By IANS,
Washington : Transplanting a new line of stem cells into rat models of Lou Gehrig’s disease, that ends in fatality, slows down neuron loss and extends life, a new study has found.
Also known as amyotrophic lateral sclerosis or ALS, Lou Gehrig’s disease afflicts nerve cells in the brain and spinal cord.
The new work supports the hypothesis that swamping unhealthy cells with healthy ones in targeted parts of the spinal cord preserves limb strength and breathing and can increase survival.
Two parts of the study hold special interest: One is that the target area for the added cells – parts of the cervical spinal cord that control the diaphragm muscles largely responsible for breathing – reap the most benefit.
Forty-seven percent more motor neurons survived there than in untreated model animals. Respiratory failure from diaphragm weakness is the usual cause of death in ALS, also called Lou Gehrig’s disease.
“While the added cells, in the long run, didn’t save all of the nerves to the diaphragm, they did maintain its nerve’s ability to function and stave off death significantly longer,” said neuroscientist Nicholas Maragakis, associate professor of neurology at Johns Hopkins, who led the research team.

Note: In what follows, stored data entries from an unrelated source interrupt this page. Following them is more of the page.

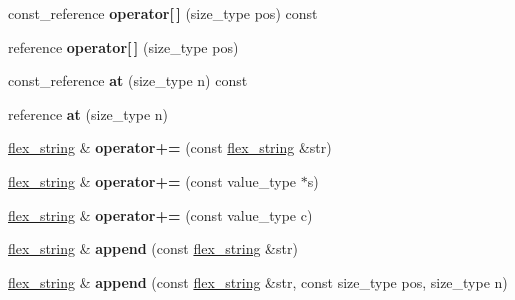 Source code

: \begin{DoxyCompactItemize}
\item 
\hypertarget{classflex__string_a8d0f232658eca24088b530541386fb6d}{}const\+\_\+reference {\bfseries operator\mbox{[}$\,$\mbox{]}} (size\+\_\+type pos) const \label{classflex__string_a8d0f232658eca24088b530541386fb6d}

\item 
\hypertarget{classflex__string_a3ec911801500cc3687b0c5703d12fdca}{}reference {\bfseries operator\mbox{[}$\,$\mbox{]}} (size\+\_\+type pos)\label{classflex__string_a3ec911801500cc3687b0c5703d12fdca}

\item 
\hypertarget{classflex__string_a076f6c73fd9eafd4378cb37e690bc42b}{}const\+\_\+reference {\bfseries at} (size\+\_\+type n) const \label{classflex__string_a076f6c73fd9eafd4378cb37e690bc42b}

\item 
\hypertarget{classflex__string_a904084287c3f438772d2d251a70d15e5}{}reference {\bfseries at} (size\+\_\+type n)\label{classflex__string_a904084287c3f438772d2d251a70d15e5}

\item 
\hypertarget{classflex__string_ae72d573ea35d592fff2eb3d6a877bf19}{}\hyperlink{classflex__string}{flex\+\_\+string} \& {\bfseries operator+=} (const \hyperlink{classflex__string}{flex\+\_\+string} \&str)\label{classflex__string_ae72d573ea35d592fff2eb3d6a877bf19}

\item 
\hypertarget{classflex__string_af6c5fdfa05ba7df599288fa867656f9a}{}\hyperlink{classflex__string}{flex\+\_\+string} \& {\bfseries operator+=} (const value\+\_\+type $\ast$s)\label{classflex__string_af6c5fdfa05ba7df599288fa867656f9a}

\item 
\hypertarget{classflex__string_a877453894a291e6a776f0c714d936841}{}\hyperlink{classflex__string}{flex\+\_\+string} \& {\bfseries operator+=} (const value\+\_\+type c)\label{classflex__string_a877453894a291e6a776f0c714d936841}

\item 
\hypertarget{classflex__string_a92a83736280501f1a452221185eade6f}{}\hyperlink{classflex__string}{flex\+\_\+string} \& {\bfseries append} (const \hyperlink{classflex__string}{flex\+\_\+string} \&str)\label{classflex__string_a92a83736280501f1a452221185eade6f}

\item 
\hypertarget{classflex__string_aced9e4a3440eda7e83e4b73f3d7af9c5}{}\hyperlink{classflex__string}{flex\+\_\+string} \& {\bfseries append} (const \hyperlink{classflex__string}{flex\+\_\+string} \&str, const size\+\_\+type pos, size\+\_\+type n)\label{classflex__string_aced9e4a3440eda7e83e4b73f3d7af9c5}


\end{DoxyCompactItemize}

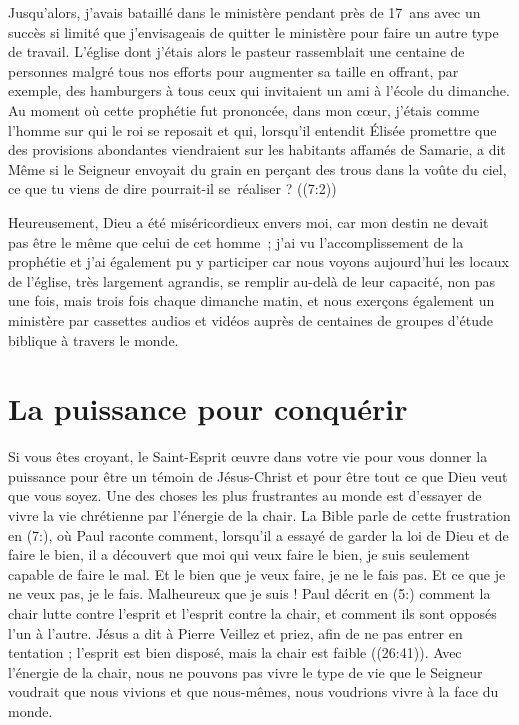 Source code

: Jusqu'alors, j'avais bataillé dans le ministère pendant près de 17~ans
 avec un succès si limité que j'envisageais de quitter le ministère
 pour faire un autre type de travail.
 L'église dont j'étais alors le pasteur rassemblait une centaine de personnes
 malgré tous nos efforts pour augmenter sa taille en offrant, par exemple, des hamburgers
 à tous ceux qui invitaient un ami à l'école du dimanche.
 Au moment où cette prophétie fut prononcée, dans mon cœur, j'étais comme l'homme
 sur qui le roi se reposait et qui, lorsqu'il entendit Élisée promettre
 que des provisions abondantes viendraient sur les habitants affamés
 de Samarie, a dit\frcolon{}
 \Og Même si le Seigneur envoyait du grain en perçant des trous dans
 la voûte du ciel, ce que tu viens de dire pourrait-il se~réaliser ? \Fg{}
 ((7:2))

Heureusement, Dieu a été miséricordieux envers moi,
 car mon destin ne devait pas être le même que celui de cet homme~;
 j'ai vu l'ac\-com\-plis\-sement de la prophétie et j'ai également pu y participer
 car nous voyons aujourd'hui les locaux de l'église, très largement agrandis,
 se remplir au-delà de leur capacité, non pas une fois, mais trois fois
 chaque dimanche matin, et nous exerçons également un ministère
 par cassettes audios et vidéos auprès de centaines de groupes
 d'étude biblique à travers le monde.

\section{La puissance pour conqu\'erir}

Si vous êtes croyant, le Saint-Esprit œuvre dans votre vie pour vous donner
 la puissance pour être un témoin de Jésus-Christ et pour être tout
 ce que Dieu veut que vous soyez.
 Une des choses les plus frustrantes au monde est d'essayer
 de vivre la vie chrétienne par l'énergie de la chair.
 La Bible parle de cette frustration en (7:),
 où Paul raconte comment, lors\-qu'il a essayé de garder la loi de Dieu
 et de faire le bien, il a découvert que \Og moi qui veux faire le bien,
 je suis seulement capable de faire le mal. Et le bien que je veux faire,
 je ne le fais pas. Et ce que je ne veux pas, je le fais.
 Malheureux que je suis ! \Fg{}
 Paul décrit en (5:) comment la chair lutte contre l'esprit
 et l'esprit contre la chair, et comment ils sont opposés l'un à l'autre.
 Jésus a dit à Pierre\frcolon{}
 \Og Veillez et priez, afin de ne pas entrer en tentation ;
 l'esprit est bien disposé, mais la chair est faible \Fg{}
 ((26:41)).
 Avec l'énergie de la chair, nous ne pouvons pas vivre
 le type de vie que le Seigneur voudrait que nous vivions
 et que nous-mêmes, nous voudrions vivre à la face du monde.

“We intentionally targeted the motor neurons in this region,” he said, “since we knew that, as in ALS, their death results in respiratory decline.”
Also significant is that the transplanted cells, called glial restricted precursors (GRPs), address a well-known flaw in people with ALS and in its animal models, according to an ALS Association release. The work was published online in Nature Neuroscience.
Both humans and models are stunted in their ability to clear away the neurotransmitter glutamate. And excess glutamate – common in ALS – overstimulates the motor neurons that spark muscle movement, causing death. The event, called excitotoxicity, also occurs in other neurological diseases.
In their research, the team transplanted some 900,000 glial restricted precursors overall to specific sites in the cervical spinal cord of each model rat in early stages of disease.
The GRPs the scientists used began life as what’s called astrocyte progenitor cells from healthy rat spinal cord tissue. Following transplant, they transformed into mature, healthy astrocytes, found living alongside sick motor neurons.